• _Data shown_

*** Begin section ***

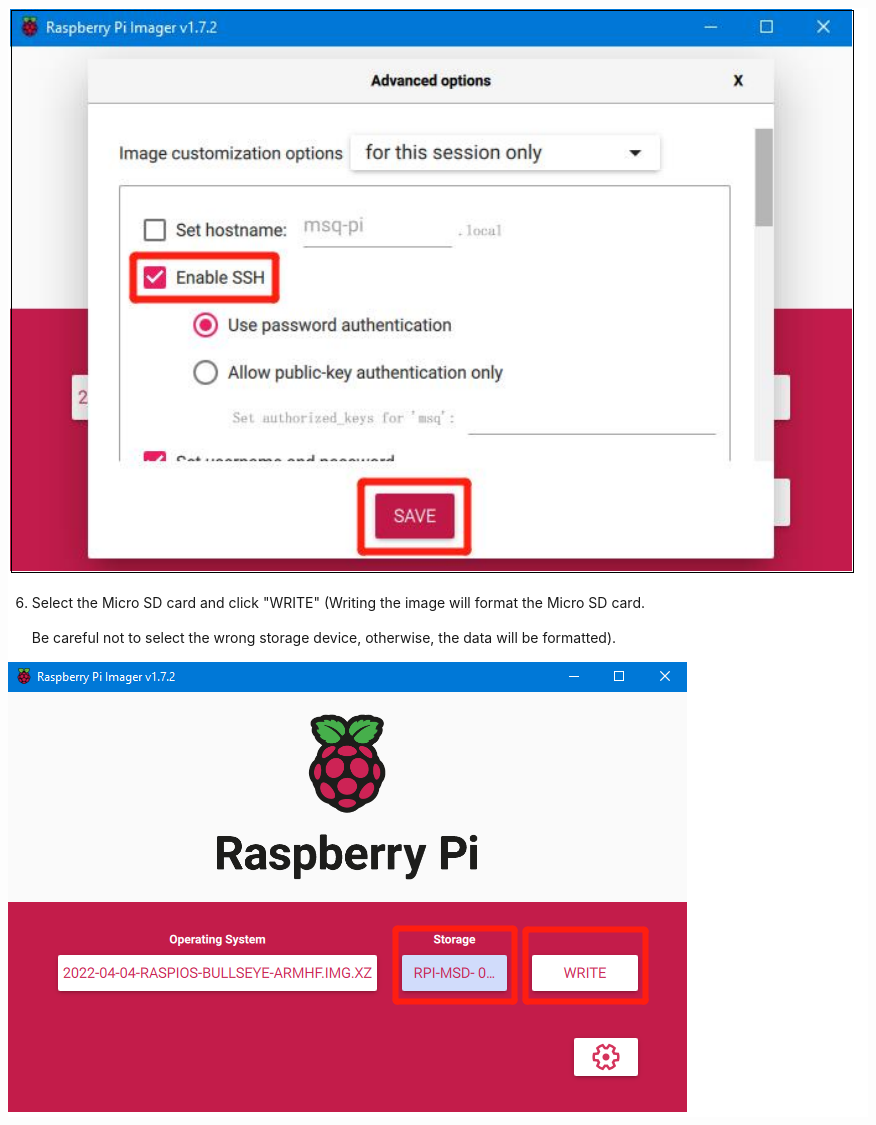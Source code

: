 <img src=img/Rasp4.png />

6. Select the Micro SD card and click "WRITE" (Writing the image will format the Micro SD card.

   Be careful not to select the wrong storage device, otherwise, the data will be formatted).

<img src=img/Rasp5.png />
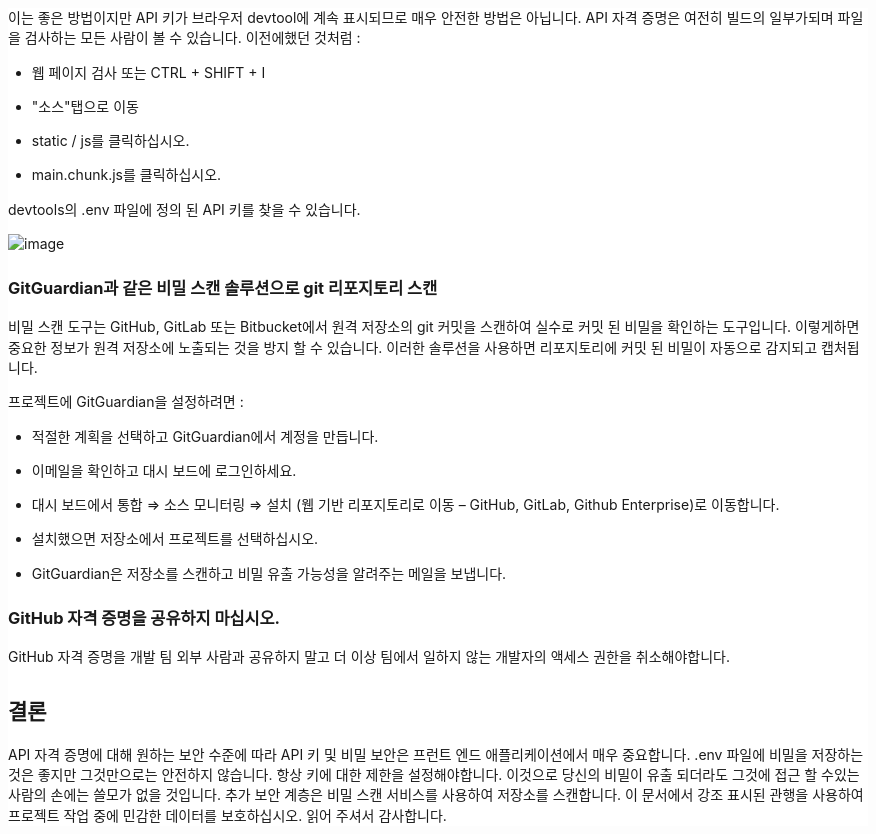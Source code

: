 이는 좋은 방법이지만 API 키가 브라우저 devtool에 계속 표시되므로 매우 안전한 방법은 아닙니다.
 API 자격 증명은 여전히 빌드의 일부가되며 파일을 검사하는 모든 사람이 볼 수 있습니다.
 이전에했던 것처럼 :
 

- 웹 페이지 검사 또는 CTRL + SHIFT + I
 
- "소스"탭으로 이동
 
- static / js를 클릭하십시오.
 
- main.chunk.js를 클릭하십시오.
 

devtools의 .env 파일에 정의 된 API 키를 찾을 수 있습니다.
 

![image](https://i0.wp.com/blog.logrocket.com/wp-content/uploads/2021/01/envfilesindevtools.png?resize=512%2C288&ssl=1)

### GitGuardian과 같은 비밀 스캔 솔루션으로 git 리포지토리 스캔
 

비밀 스캔 도구는 GitHub, GitLab 또는 Bitbucket에서 원격 저장소의 git 커밋을 스캔하여 실수로 커밋 된 비밀을 확인하는 도구입니다.
 이렇게하면 중요한 정보가 원격 저장소에 노출되는 것을 방지 할 수 있습니다.
 이러한 솔루션을 사용하면 리포지토리에 커밋 된 비밀이 자동으로 감지되고 캡처됩니다.
 

프로젝트에 GitGuardian을 설정하려면 :
 

- 적절한 계획을 선택하고 GitGuardian에서 계정을 만듭니다.
 
- 이메일을 확인하고 대시 보드에 로그인하세요.
 
- 대시 보드에서 통합 ⇒ 소스 모니터링 ⇒ 설치 (웹 기반 리포지토리로 이동 – GitHub, GitLab, Github Enterprise)로 이동합니다.
 
- 설치했으면 저장소에서 프로젝트를 선택하십시오.
 
- GitGuardian은 저장소를 스캔하고 비밀 유출 가능성을 알려주는 메일을 보냅니다.
 

### GitHub 자격 증명을 공유하지 마십시오.
 

GitHub 자격 증명을 개발 팀 외부 사람과 공유하지 말고 더 이상 팀에서 일하지 않는 개발자의 액세스 권한을 취소해야합니다.
 

## 결론
 

API 자격 증명에 대해 원하는 보안 수준에 따라 API 키 및 비밀 보안은 프런트 엔드 애플리케이션에서 매우 중요합니다.
 .env 파일에 비밀을 저장하는 것은 좋지만 그것만으로는 안전하지 않습니다.
 항상 키에 대한 제한을 설정해야합니다.
 이것으로 당신의 비밀이 유출 되더라도 그것에 접근 할 수있는 사람의 손에는 쓸모가 없을 것입니다.
 추가 보안 계층은 비밀 스캔 서비스를 사용하여 저장소를 스캔합니다.
 이 문서에서 강조 표시된 관행을 사용하여 프로젝트 작업 중에 민감한 데이터를 보호하십시오.
읽어 주셔서 감사합니다.
 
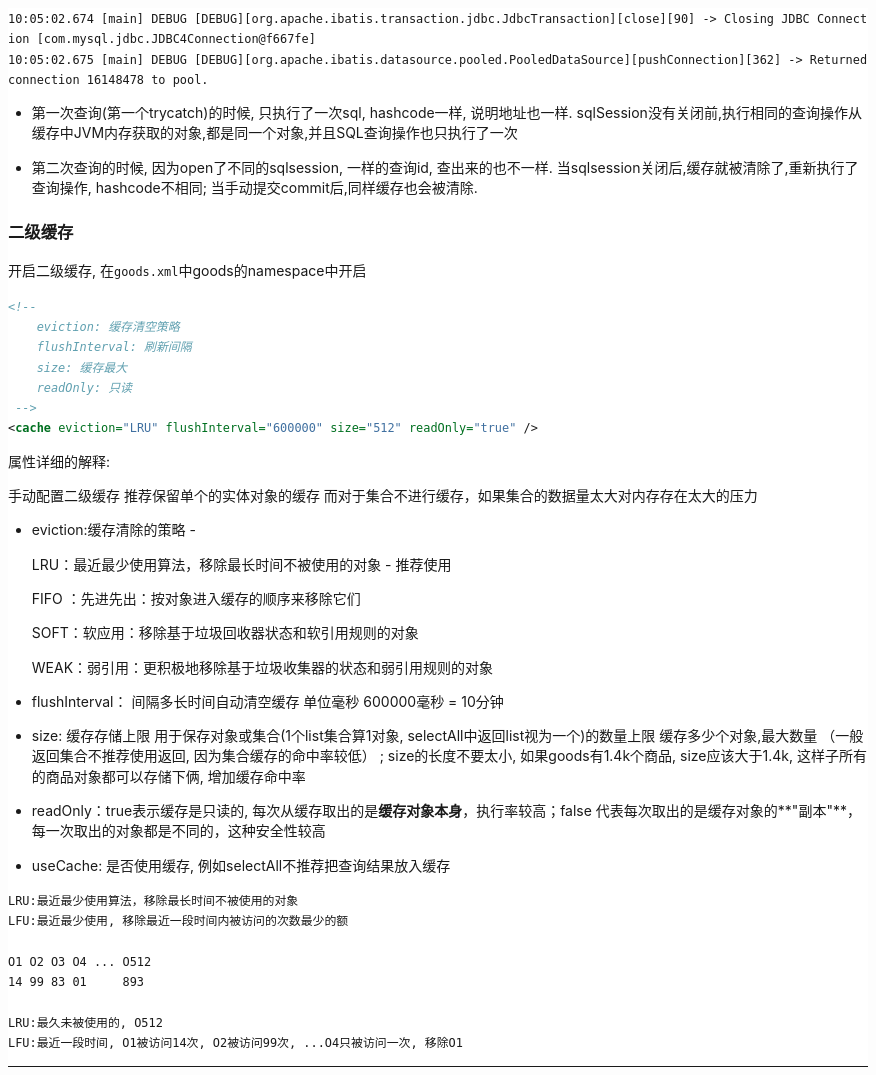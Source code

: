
 ```
10:05:02.674 [main] DEBUG [DEBUG][org.apache.ibatis.transaction.jdbc.JdbcTransaction][close][90] -> Closing JDBC Connection [com.mysql.jdbc.JDBC4Connection@f667fe]
10:05:02.675 [main] DEBUG [DEBUG][org.apache.ibatis.datasource.pooled.PooledDataSource][pushConnection][362] -> Returned connection 16148478 to pool.
```

* 第一次查询(第一个trycatch)的时候, 只执行了一次sql, hashcode一样, 说明地址也一样. sqlSession没有关闭前,执行相同的查询操作从缓存中JVM内存获取的对象,都是同一个对象,并且SQL查询操作也只执行了一次

* 第二次查询的时候, 因为open了不同的sqlsession, 一样的查询id, 查出来的也不一样. 当sqlsession关闭后,缓存就被清除了,重新执行了查询操作, hashcode不相同; 当手动提交commit后,同样缓存也会被清除.

### 二级缓存

开启二级缓存, 在`goods.xml`中goods的namespace中开启

```xml
<!--
    eviction: 缓存清空策略
    flushInterval: 刷新间隔
    size: 缓存最大
    readOnly: 只读
 -->
<cache eviction="LRU" flushInterval="600000" size="512" readOnly="true" />
```

属性详细的解释: 

手动配置二级缓存 推荐保留单个的实体对象的缓存 而对于集合不进行缓存，如果集合的数据量太大对内存存在太大的压力    

* eviction:缓存清除的策略 - 

   LRU：最近最少使用算法，移除最长时间不被使用的对象 - 推荐使用   

   FIFO ：先进先出：按对象进入缓存的顺序来移除它们   

   SOFT：软应用：移除基于垃圾回收器状态和软引用规则的对象   

   WEAK：弱引用：更积极地移除基于垃圾收集器的状态和弱引用规则的对象   

* flushInterval： 间隔多长时间自动清空缓存 单位毫秒   600000毫秒 = 10分钟

* size: 缓存存储上限 用于保存对象或集合(1个list集合算1对象, selectAll中返回list视为一个)的数量上限 缓存多少个对象,最大数量 （一般返回集合不推荐使用返回, 因为集合缓存的命中率较低）   ; size的长度不要太小, 如果goods有1.4k个商品, size应该大于1.4k, 这样子所有的商品对象都可以存储下俩, 增加缓存命中率

* readOnly：true表示缓存是只读的, 每次从缓存取出的是**缓存对象本身**，执行率较高；false 代表每次取出的是缓存对象的**"副本"**，每一次取出的对象都是不同的，这种安全性较高

* useCache: 是否使用缓存, 例如selectAll不推荐把查询结果放入缓存


```
LRU:最近最少使用算法，移除最长时间不被使用的对象
LFU:最近最少使用, 移除最近一段时间内被访问的次数最少的额

O1 O2 O3 O4 ... O512
14 99 83 01     893

LRU:最久未被使用的, O512
LFU:最近一段时间, O1被访问14次, O2被访问99次, ...O4只被访问一次, 移除O1
```

---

*** End section ***

• _Description of the task_
Determine how many lines of the data contain the word "사용하여", and reply with that number only.

• _Expected output_
2